What are those things in the black boxes?


----------



## starangel2383 (Jun 25, 2007)

thats a baby collection? wow, i think your baby collection is much larger than mine was when i first started purchasing MAC and it has just recently gotten larger over the past year.


----------



## Danapotter (Jun 25, 2007)

Sorry, I do not think it is a baby collection, more like tween!


----------



## attentiondef27 (Jun 26, 2007)

Quote:

   Originally Posted by *thenovice* 

 
_Mine is a baby collection too- i wish it was like yours. You have alot of nice things!

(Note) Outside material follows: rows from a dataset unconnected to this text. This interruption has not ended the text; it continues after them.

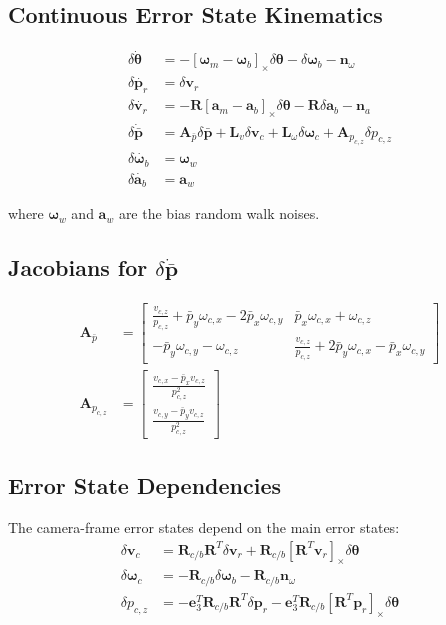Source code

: \documentclass[11pt,a4paper]{article}
\newcommand{\pr}{\mathbf{p}_r}
\newcommand{\vr}{\mathbf{v}_r}
\newcommand{\pbar}{\bar{\mathbf{p}}}
\newcommand{\bgyr}{\bm{\omega}_b}
\newcommand{\bacc}{\mathbf{a}_b}
\newcommand{\R}{\mathbf{R}}
\renewcommand{\skew}[1]{\left[#1\right]_\times}
\begin{document}
\subsection{Continuous Error State Kinematics}
\begin{align}
    \delta\dot{\bm{\theta}} &= -\skew{\bm{\omega}_m - \bgyr} \delta\bm{\theta} - \delta\bgyr - \mathbf{n}_\omega \label{eq:dtheta_dot}\\[8pt]
    \delta\dot{\pr} &= \delta\vr \label{eq:dpr_dot}\\[8pt]
    \delta\dot{\vr} &= -\R \skew{\mathbf{a}_m - \bacc} \delta\bm{\theta} - \R \delta\bacc - \mathbf{n}_a \label{eq:dvr_dot}\\[8pt]
    \delta\dot{\pbar} &= \mathbf{A}_{\bar{p}} \delta\pbar + \mathbf{L}_v \delta\mathbf{v}_c + \mathbf{L}_\omega \delta\bm{\omega}_c + \mathbf{A}_{p_{c,z}} \delta p_{c,z} \label{eq:dpbar_dot}\\[8pt]
    \delta\dot{\bgyr} &= \bm{\omega}_w \label{eq:dbgyr_dot}\\[8pt]
    \delta\dot{\bacc} &= \mathbf{a}_w \label{eq:dbacc_dot}
\end{align}

where $\bm{\omega}_w$ and $\mathbf{a}_w$ are the bias random walk noises.

\subsection{Jacobians for $\delta\dot{\pbar}$}
\begin{align}
    \mathbf{A}_{\bar{p}} &= \begin{bmatrix}
        \frac{v_{c,z}}{p_{c,z}} + \bar{p}_y \omega_{c,x} - 2\bar{p}_x \omega_{c,y} & \bar{p}_x \omega_{c,x} + \omega_{c,z} \\[4pt]
        -\bar{p}_y \omega_{c,y} - \omega_{c,z} & \frac{v_{c,z}}{p_{c,z}} + 2\bar{p}_y \omega_{c,x} - \bar{p}_x \omega_{c,y}
    \end{bmatrix} \\[10pt]
    \mathbf{A}_{p_{c,z}} &= \begin{bmatrix}
        \frac{v_{c,x} - \bar{p}_x v_{c,z}}{p_{c,z}^2} \\[4pt]
        \frac{v_{c,y} - \bar{p}_y v_{c,z}}{p_{c,z}^2}
    \end{bmatrix}
\end{align}

\subsection{Error State Dependencies}
The camera-frame error states depend on the main error states:
\begin{align}
    \delta\mathbf{v}_c &= \R_{c/b} \R^T \delta\vr + \R_{c/b} \skew{\R^T \vr} \delta\bm{\theta} \\[6pt]
    \delta\bm{\omega}_c &= -\R_{c/b} \delta\bgyr - \R_{c/b} \mathbf{n}_\omega \\[6pt]
    \delta p_{c,z} &= -\mathbf{e}_3^T \R_{c/b} \R^T \delta\pr - \mathbf{e}_3^T \R_{c/b} \skew{\R^T \pr} \delta\bm{\theta}
\end{align}
\end{document}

What are those things in the black boxes?_

 
the larger two boxes are brush cleaner and the smaller boxes are paints...i keep them in the box so the dont get squeezed and ooze out when i open them.


----------



## Hilly (Jun 26, 2007)

awesome collection!


----------



## thenovice (Jun 26, 2007)

Quote:

   Originally Posted by *attentiondef27* 

 
_the larger two boxes are brush cleaner and the smaller boxes are paints...i keep them in the box so the dont get squeezed and ooze out when i open them._

 
Good idea, thanks!


----------



## HayleyVengeance (Jun 26, 2007)

very nice


----------



## BinkysBaby (Jun 27, 2007)

Nice!!!!


----------



## Miss_M (Jun 29, 2007)

Wow, very nice !!

I wish my MAC collection was that big


----------



## c00ki312 (Jun 29, 2007)

baby collection?? thats mahoosive for a couple of months...lol


----------



## macface (Jun 29, 2007)

thats a nice collection.


----------



## hawaiian_mele (Sep 2, 2007)

Very nice collection!


----------



## MAC_Whore (Sep 9, 2007)

Nice collection!  Another Seattle gal in the house!  Wooot!


----------



## Weasel (Sep 9, 2007)

thats huge for 2 months!
i love it lol! =]


----------



## HeroinesHeroine (Sep 10, 2007)

1)Baby collection?? That's a large collection!
2)You are _so_ beautiful!
3)Thanks for posting!


----------